Smac
25.05 - 31.07.2020
I find it hard to talk about clay without verging on the poetic. Ceramics is a uniquely poetic medium. Clay is earth, after all. Claywork is earthwork. Ceramics is earthwork stylised.
Belinda Blignaut’s found and fired wild clay is probably the closest a ceramicist can get to messing with the earth without too much messing-it-up. These rich and textured vessels remind one instantly of the iron-rich mountains and rooibos-hued riverbeds from which the clay was sourced. Unbuffed, unpurified, and fired with no final form in mind, these works, entitled The Call from Things, let the earth speak for itself. As a result, they feel active, alive, as if the earth were still cracking, still sighing, still latent with yet-grown things. Scattered at the foot of their pedestals are more foragings: sprigs of imphepho, driftwood, moss-costumed branches, dust in various acts of red. The installation becomes altar, honouring the sublime achievements which occur each day, just under our noses.
Kathy Robins charts a similar course in Elements, with dishes that look more found than crafted, sat low to the ground on reclaimed wood and adorned with bouquets of tumbleweeds. Martine Jackson’s terracotta sculptures are more contrived, but nevertheless mimic earth’s shades, its movements, its moods.
Simphiwe Buthelezi smears earth like paint over a straw mat, evoking the ritual of prayer. Lay the mat down, lay down the body, turn the gaze inward, return to what grounds. The subject is what grounds, not the one who prays. What souls, prayers, dreams, metaphors, and memories are present when peeling icansi up from wet earth? Frame that.
Buthelezi draws our attention to something important: clay remembers. Not just because earth remembers: the more you work clay, the more it remembers, the less malleable it becomes. Claywork is earthwork is memory-work, which becomes all the more pertinent for artists who engage ceramics in its traditional forms. Zizipho Poswa puts traditional pottery on its head, as the dark-polished base typical of ukhamba erupts into vibrant, almost-mythic forms. Named after women in the artist’s family and inspired by their hairstyles, Poswa invokes experimentation in her ancestry at the same time she pushes boundaries of her own.
Approaching memory-work from a different angle, Stephané Conradie sees porcelain figurines, teacups, and other bric-a-brac found in South African working-class homes as receptors-of-sorts. How these commonplace – and some might say kitsch – objects come to be embedded with meaning has everything to do with histories of displacement. They are nostalgic in the face of erasure. Against currents of instability, they remain fixed. In a culture of disposability – and a capitalist, colonial world renders everything disposable: objects, land, people – they make totems out of the mundane. Far more than decoration, Conradie points to ceramics as material culture against forgetting.

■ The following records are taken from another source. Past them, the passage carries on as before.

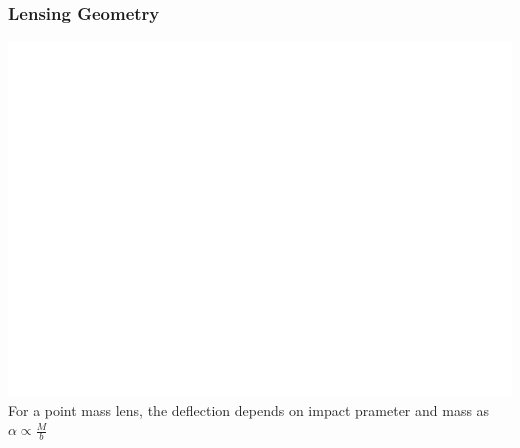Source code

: \documentclass{beamer}
\begin{document}


\frame
{
    \frametitle{Lensing Geometry}

    \begin{center}
        \includegraphics[scale=0.4]{lens_geometry_invert.pdf}
        \newline
        For a point mass lens, the deflection depends on impact
        prameter and mass as
        \newline
        {\huge {\color{gold} $\alpha \propto \frac{M}{b}$ }}
    \end{center}
}
\end{document}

That being said, ceramics can also be used as a tool of erasure, like how blue-and-white ware has come to be associated with European design despite its centuries-long traditions in China and the Middle East. Gretchen Crots subverts this tendency to obscure by employing the same technique in a roast against the colonists. A teapot which sees a tearful Jan Van Riebeek reads, Jan se blues het begin tow hy in… A plate which at first seems to commemorate sail ships in Table Bay is branded, ‘THANKS A LOT ASSHOLES!!! HUMANS WEREN’T SHIT THEN – STILL AIN’T SHIT NOW!’
Crots’s blend of humour and critique is mirrored by Githan Coopoo’s take on the Grecian urn. Eschewing the parade of muscled men’s bodies—which have anyway been de-eroticised by western art discourse—Coopoo’s piece announces plainly: ‘WE’RE ALL SO GAY.’ Then there is his sweet, sardonic jockstrap ashtray, gloriously subtitled, My father thinks my work looks too much like Hylton’s. Hylton Nel’s Dog on Stump squats nearby, its pink tongue sticking teasingly out, as if to say, ‘Who cares?‘
There seems to be something about ceramics which lends itself to playful attitudes. Cases in point: Frances Goodman’s cheeky disembodied lips; Geena Wilkinson’s to-scale choice assorted biscuits; Gabrielle Kruger’s sculptures which look to me like Sesame Street characters or something Elton John might wear; Katharien de Villier’s latest object study in ‘whatthefuckisthis’? In these works there is a lightheartedness – which is not to say a naivety – that refreshes. If claywork is an act of re-shaping the world, then works like these remind me there is no best way to do so, but a plurality of entrances, a growing stock of possibilities.
I like the way M.C. Richards puts it in her book, Centering in Pottery, Poetry, and the Person:
How do we perform the CRAFT of life, kraft, potentia? Potentia, like so many other words, has had its meanings separated out, and has come, in our day, to be both potency and potentiality—that is to say, both the power present and the power latent, that can but has not yet come into being. In latin these are the same word. And this is a wisdom. For the potentiality is also a present power with which we must deal and to which we must speak. A condition of generative potency, a possibility in persons and things, not yet visible in force but present in seed.
More so than a comprehensive appraisal of South African ceramics, Shaping Things showcases a ceramics in potentia: still finding its way, as yet to come into being. Perhaps, rather than follow art history’s linear economy, South African ceramics will adhere to earth-logic: an unfinished alchemy. As above, so below.